Femmes du numérique : défis et opportunités pour un monde digital et inclusif

Quels sont les défis auxquels sont confrontées les femmes du numérique, et quelles opportunités leur offre la digitalisation ? Interview de quatre femmes dirigeantes dans le secteur du numérique.

Robert Mitson
Robert Mitson
Woman digital world

Dans un monde de plus en plus digitalisé, nos façons de vivre et de travailler ont changé. Ces changements, anodins de prime abord, ont pourtant un impact profond sur nos attitudes, nos mentalités et nos comportements. Dans ce contexte, la question de l’égalité hommes/femmes se pose. Plus qu’un droit fondamental, cette égalité est essentielle à la construction d’organisations modernes et prospères. Il n’y a pas de diversité de pensées et d’expériences sans une représentation juste des femmes au sein des organisations: la diversité soutient la performance des entreprises et améliore leur culture organisationnelle.

Les chiffres ont de quoi inquiéter. Les données publiées par l’OCDE révèlent que dans certains pays d’Europe, seules 50 % des femmes utilisent Internet, contre 68 % des hommes.1 Si la digitalisation est un révélateur des inégalités structurelles et sociétales, elle représente aussi une opportunité immense d’autonomisation et d’émancipation, avec la possibilité pour les femmes d’accéder à une indépendance financière, d’améliorer leurs perspectives de carrière et d’acquérir de nouvelles connaissances.

Le statu quo a un coût important.

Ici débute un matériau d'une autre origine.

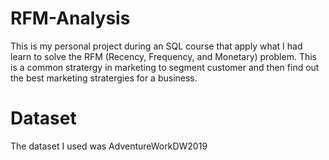 # RFM-Analysis
This is my personal project during an SQL course that apply what I had learn to solve the RFM (Recency, Frequency, and Monetary)  problem. This is a common stratergy in marketing to segment customer and then find out the best marketing stratergies for a business.
# Dataset
The dataset I used was AdventureWorkDW2019
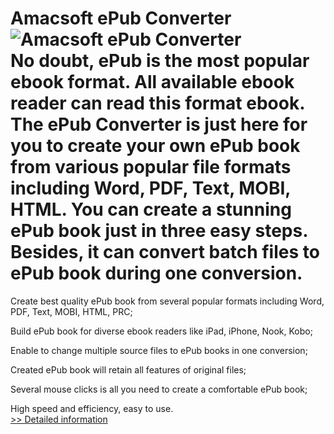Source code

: # Amacsoft ePub Converter<br />![Amacsoft ePub Converter](https://mycommerce.akamaized.net/api/pimages/P300924598/BIG/300924598.PNG)<br />No doubt, ePub is the most popular ebook format. All available ebook reader can read this format ebook. The ePub Converter is just here for you to create your own ePub book from various popular file formats including Word, PDF, Text, MOBI, HTML. You can create a stunning ePub book just in three easy steps. Besides, it can convert batch files to ePub book during one conversion.

Create best quality ePub book from several popular formats including Word, PDF, Text, MOBI, HTML, PRC;

Build ePub book for diverse ebook readers like iPad, iPhone, Nook, Kobo;

Enable to change multiple source files to ePub books in one conversion;

Created ePub book will retain all features of original files;

Several mouse clicks is all you need to create a comfortable ePub book;

High speed and efficiency, easy to use.<br />[>> Detailed information](https://secure.shareit.com/shareit/product.html?productid=300924598&affiliateid=200057808)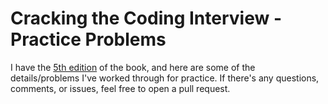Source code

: # Cracking the Coding Interview - Practice Problems

I have the [5th edition](https://www.amazon.com/Cracking-Coding-Interview-Programming-Questions/dp/098478280X) of the book, and here are some of the details/problems I've worked through for practice. If there's any questions, comments, or issues, feel free to open a pull request.
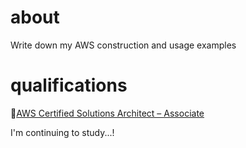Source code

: # about
Write down my AWS construction and usage examples

# qualifications
:memo:[AWS Certified Solutions Architect – Associate](https://aws.amazon.com/jp/certification/certified-solutions-architect-associate/)

I'm continuing to study...!
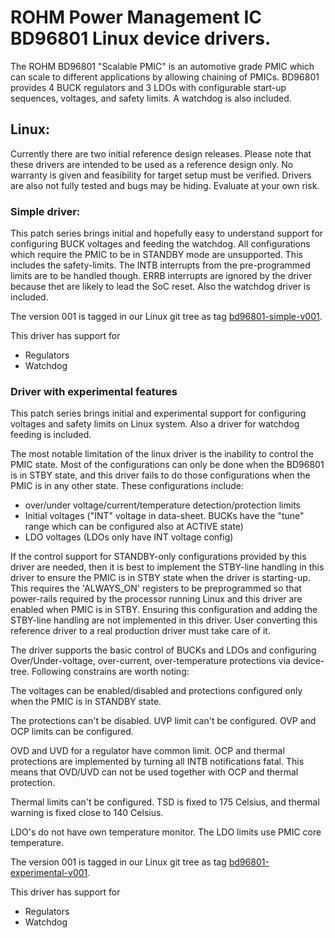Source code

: # ROHM Power Management IC BD96801 Linux device drivers.

The ROHM BD96801 "Scalable PMIC" is an automotive grade PMIC which can scale to different applications by allowing chaining of PMICs. BD96801 provides 4 BUCK regulators and 3 LDOs with configurable start-up sequences, voltages, and safety limits. A watchdog is also included.

## Linux:

Currently there are two initial reference design releases. Please note that these drivers are intended to be used as a reference design only. No warranty is given and feasibility for target setup must be verified. Drivers are also not fully tested and bugs may be hiding. Evaluate at your own risk.

### Simple driver:

This patch series brings initial and hopefully easy to understand support for configuring BUCK voltages and feeding the watchdog. All configurations which require the PMIC to be in STANDBY mode are unsupported. This includes the safety-limits. The INTB interrupts from the pre-programmed limits are to be handled though. ERRB interrupts are ignored by the driver because thet are likely to lead the SoC reset. Also the watchdog driver is included.

The version 001 is tagged in our Linux git tree as tag [bd96801-simple-v001](https://github.com/RohmSemiconductor/Linux-Kernel-PMIC-Drivers/releases/tag/bd96801-simple-v001).

This driver has support for
* Regulators
* Watchdog

### Driver with experimental features

This patch series brings initial and experimental support for
configuring voltages and safety limits on Linux system. Also a driver
for watchdog feeding is included.

The most notable limitation of the linux driver is the inability to
control the PMIC state. Most of the configurations can only be done when
the BD96801 is in STBY state, and this driver fails to do those
configurations when the PMIC is in any other state. These configurations
include:
 - over/under voltage/current/temperature detection/protection limits
 - Initial voltages ("INT" voltage in data-sheet. BUCKs have the "tune"
   range which can be configured also at ACTIVE state)
 - LDO voltages (LDOs only have INT voltage config)

If the control support for STANDBY-only configurations provided by this
driver are needed, then it is best to implement the STBY-line handling in
this driver to ensure the PMIC is in STBY state when the driver is
starting-up. This requires the 'ALWAYS_ON' registers to be preprogrammed
so that power-rails required by the processor running Linux and this driver
are enabled when PMIC is in STBY. Ensuring this configuration and adding
the STBY-line handling are not implemented in this driver. User converting
this reference driver to a real production driver must take care of it.

The driver supports the basic control of BUCKs and LDOs and configuring
Over/Under-voltage, over-current, over-temperature protections via
device-tree. Following constrains are worth noting:

The voltages can be enabled/disabled and protections configured only
when the PMIC is in STANDBY state.

The protections can't be disabled. UVP limit can't be configured.
OVP and OCP limits can be configured.

OVD and UVD for a regulator have common limit.
OCP and thermal protections are implemented by turning all INTB
notifications fatal. This means that OVD/UVD can not be used together
with OCP and thermal protection.

Thermal limits can't be configured. TSD is fixed to 175 Celsius, and
thermal warning is fixed close to 140 Celsius.

LDO's do not have own temperature monitor. The LDO limits use PMIC
core temperature.

The version 001 is tagged in our Linux git tree as tag [bd96801-experimental-v001](https://github.com/RohmSemiconductor/Linux-Kernel-PMIC-Drivers/releases/tag/bd96801-experimental-v001).

This driver has support for
* Regulators
* Watchdog

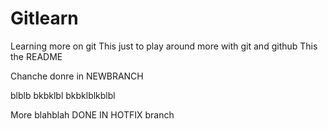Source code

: # Gitlearn
Learning more on git
This just to play around more with git and github
This the README


Chanche donre in NEWBRANCH

blblb
bkbklbl
bkbklblkblbl

More blahblah
DONE IN HOTFIX branch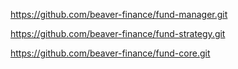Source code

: 
https://github.com/beaver-finance/fund-manager.git


https://github.com/beaver-finance/fund-strategy.git

https://github.com/beaver-finance/fund-core.git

Selon une étude, « face à une croissance lente, au vieillissement des sociétés et à l'augmentation du niveau d'éducation des jeunes femmes, les arguments économiques en faveur de l'égalité numérique entre les sexes sont nombreux ».2 Quoi de mieux pour comprendre les défis rencontrés par les femmes du numérique et favoriser leur participation que d’écouter les points de vue et expériences des premières concernées sur :

  • La question du genre dans le secteur du numérique 
  • Leur vision de l'avenir du leadership
  • Ce qui constitue un bon leadership dans le monde numérique. 

 

Interview croisée de quatre femmes dirigeantes évoluant dans le secteur du numérique :

  • Cécile Bernheim - Présidente et fondatrice de S2E Partners. 
  • Cornelia Ritz Bossicard - Directrice et associée de 2bridge AG, membre du conseil d'administration de diverses multinationales et présidente de swissVR.
  • Sunnie J. Groenveld - Entrepreneur, membre du conseil d'administration, conférencière et doyenne associée des études de l'Executive MBA Digital Leadership de la HWZ University of Applied Sciences à Zurich.
  • Nicole Herzog - Tech entrepreneur et présidente du conseil d'administration de Sherpany.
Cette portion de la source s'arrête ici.